As traveling is usually associated with high levels of stress, passengers feel less satisfied with their experience as a whole and spend less altogether. The research question proposed in response to this issue was: what time do I need to leave my place in order to get to the gate on time? To assess the problem, this team’s proposed solution involved developing a mobile application that decreases the stress of passengers. Three main functionalities were developed for the proof-of-concept: predicting airport wait times, checking luggage status and receiving assistance by airline or airport staff.
Regarding the usage of data, this team mostly worked with passenger data from airlines and airports. The passengers flux dataset was a key resource for this solution, which tracks passenger movements within gate areas. By processing these historical datasets, it was possible to forecast the wait times for certain flights. In particular, this team worked on training a linear regression machine learning model in order to predict wait times for passengers before their arrival at the departure airport. In addition, they combined this prediction with an indoor positioning system, developing a proof-of-concept application that covers all trip phases from home to destination, all embedded in a mobile app.

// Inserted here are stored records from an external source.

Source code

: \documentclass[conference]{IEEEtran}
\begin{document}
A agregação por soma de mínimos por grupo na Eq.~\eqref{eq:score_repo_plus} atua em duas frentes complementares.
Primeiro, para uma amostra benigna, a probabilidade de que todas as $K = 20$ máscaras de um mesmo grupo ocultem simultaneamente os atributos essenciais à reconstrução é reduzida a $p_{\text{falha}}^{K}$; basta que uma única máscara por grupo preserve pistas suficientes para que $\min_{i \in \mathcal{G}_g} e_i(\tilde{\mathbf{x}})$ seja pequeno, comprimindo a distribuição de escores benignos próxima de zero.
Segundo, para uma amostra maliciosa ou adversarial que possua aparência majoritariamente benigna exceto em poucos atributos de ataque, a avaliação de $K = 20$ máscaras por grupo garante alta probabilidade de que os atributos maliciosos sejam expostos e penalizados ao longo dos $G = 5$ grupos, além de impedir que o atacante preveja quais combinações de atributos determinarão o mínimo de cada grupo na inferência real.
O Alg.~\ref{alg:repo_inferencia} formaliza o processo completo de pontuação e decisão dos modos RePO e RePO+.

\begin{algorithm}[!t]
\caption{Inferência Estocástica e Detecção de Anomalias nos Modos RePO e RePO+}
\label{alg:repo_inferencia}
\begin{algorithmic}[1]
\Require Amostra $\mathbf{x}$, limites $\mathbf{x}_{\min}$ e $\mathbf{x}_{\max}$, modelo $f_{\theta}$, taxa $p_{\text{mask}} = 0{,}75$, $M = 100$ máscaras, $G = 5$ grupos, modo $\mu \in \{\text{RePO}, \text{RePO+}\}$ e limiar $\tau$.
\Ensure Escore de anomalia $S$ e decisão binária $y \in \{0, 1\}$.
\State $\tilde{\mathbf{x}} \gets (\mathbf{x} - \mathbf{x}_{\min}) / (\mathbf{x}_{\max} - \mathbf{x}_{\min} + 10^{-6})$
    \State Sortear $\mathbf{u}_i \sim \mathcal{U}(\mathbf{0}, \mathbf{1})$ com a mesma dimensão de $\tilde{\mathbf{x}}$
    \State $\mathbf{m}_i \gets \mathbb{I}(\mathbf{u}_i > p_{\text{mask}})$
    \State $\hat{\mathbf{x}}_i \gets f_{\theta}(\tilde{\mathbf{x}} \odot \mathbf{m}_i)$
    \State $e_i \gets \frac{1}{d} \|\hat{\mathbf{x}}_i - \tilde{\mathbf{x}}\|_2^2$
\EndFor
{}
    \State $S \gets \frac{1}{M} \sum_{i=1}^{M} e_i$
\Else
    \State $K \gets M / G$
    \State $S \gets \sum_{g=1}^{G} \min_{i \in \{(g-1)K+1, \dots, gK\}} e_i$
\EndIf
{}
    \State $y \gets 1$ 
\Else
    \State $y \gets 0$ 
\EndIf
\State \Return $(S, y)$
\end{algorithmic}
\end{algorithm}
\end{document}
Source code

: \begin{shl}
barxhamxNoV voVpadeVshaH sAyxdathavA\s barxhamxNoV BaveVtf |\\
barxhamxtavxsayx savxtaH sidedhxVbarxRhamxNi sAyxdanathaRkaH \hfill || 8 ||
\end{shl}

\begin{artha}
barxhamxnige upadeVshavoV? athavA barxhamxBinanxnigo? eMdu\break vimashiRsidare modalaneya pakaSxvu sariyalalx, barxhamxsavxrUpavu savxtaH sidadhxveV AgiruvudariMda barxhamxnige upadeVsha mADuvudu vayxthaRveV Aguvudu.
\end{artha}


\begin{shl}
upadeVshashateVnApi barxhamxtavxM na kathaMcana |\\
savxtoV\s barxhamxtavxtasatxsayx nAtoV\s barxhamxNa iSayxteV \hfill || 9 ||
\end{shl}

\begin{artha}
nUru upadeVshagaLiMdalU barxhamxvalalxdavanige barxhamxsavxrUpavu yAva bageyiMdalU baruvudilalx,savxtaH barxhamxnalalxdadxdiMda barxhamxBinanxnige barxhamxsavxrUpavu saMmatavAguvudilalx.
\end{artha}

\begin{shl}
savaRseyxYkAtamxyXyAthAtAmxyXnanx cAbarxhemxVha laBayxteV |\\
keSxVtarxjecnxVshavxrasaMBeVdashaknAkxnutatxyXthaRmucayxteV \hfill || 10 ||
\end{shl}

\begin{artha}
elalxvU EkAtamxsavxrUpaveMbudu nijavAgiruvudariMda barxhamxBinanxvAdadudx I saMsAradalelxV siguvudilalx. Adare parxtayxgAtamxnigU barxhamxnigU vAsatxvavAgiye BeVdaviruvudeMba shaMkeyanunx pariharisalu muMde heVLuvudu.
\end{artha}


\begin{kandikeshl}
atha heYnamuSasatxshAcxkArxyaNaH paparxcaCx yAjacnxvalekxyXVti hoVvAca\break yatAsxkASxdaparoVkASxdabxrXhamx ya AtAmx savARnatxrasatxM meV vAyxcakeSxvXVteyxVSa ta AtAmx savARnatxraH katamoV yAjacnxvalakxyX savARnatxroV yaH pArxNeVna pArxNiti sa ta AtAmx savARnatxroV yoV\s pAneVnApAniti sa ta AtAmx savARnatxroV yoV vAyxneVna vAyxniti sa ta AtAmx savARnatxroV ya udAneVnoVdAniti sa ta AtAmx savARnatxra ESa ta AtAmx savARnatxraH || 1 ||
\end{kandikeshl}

This concept was also built around the idea of alleviating the stress of travel. In response, InnovATM opted to to make an API to provide a zen indicator, which included information about map positioning, estimates at bottlenecks and potential itineraries and activites at the assigned gate after arrival. First, they calculated the boarding time based on actual flights. Afterwards, they trained a model of all bottlenecks, dynamically updated with live traffic situation and passenger travel habits. Finally, they generated the path to the gate according to the passenger, computing the zen index based on remaining free time available after passenger arrival at the gate.
Using available data, InnovATM mostly focused on the pax movements dataset to group events according to a specific action (e.g. security check, boarding gate, etc.), and measure the time spent on each of these actions. By subtracting boarding time and estimated arrival to gate time, they were able to calculate available free time, assigning a tag representing the passenger zen index. They then created web-based applications in order to exemplify the information provided by the developed API, representing expected waiting times between different terminal check-point areas.
This team focused on provisioning a risk indicator of flight delay or cancellation due to extreme weather in advance. The developed a tool that compared 4D flight trajectories with forecasted adverse weather events to measure the delay risk. These weather estimations were then provided 3 days in advance. The goal was to improve passenger experience while also providing this information to airlines, NM, ANSPs and airports, helping them to plan their operations better.
At a glance, their objective was quite challenging considering the data available; nevertheless, its applicability in the aviation industry definitely has the potential to have a very strong impact. The main obstacle to this objective is trustworthy weather forecasting, with accurate information on weather needed 3 days in advance. SoftLab developed a descriptive tool to visualize how flight trajectories are affected by adverse weather grid layers. The risk was aggregated into high, medium and low categories, based on the patterns learnt by the tool.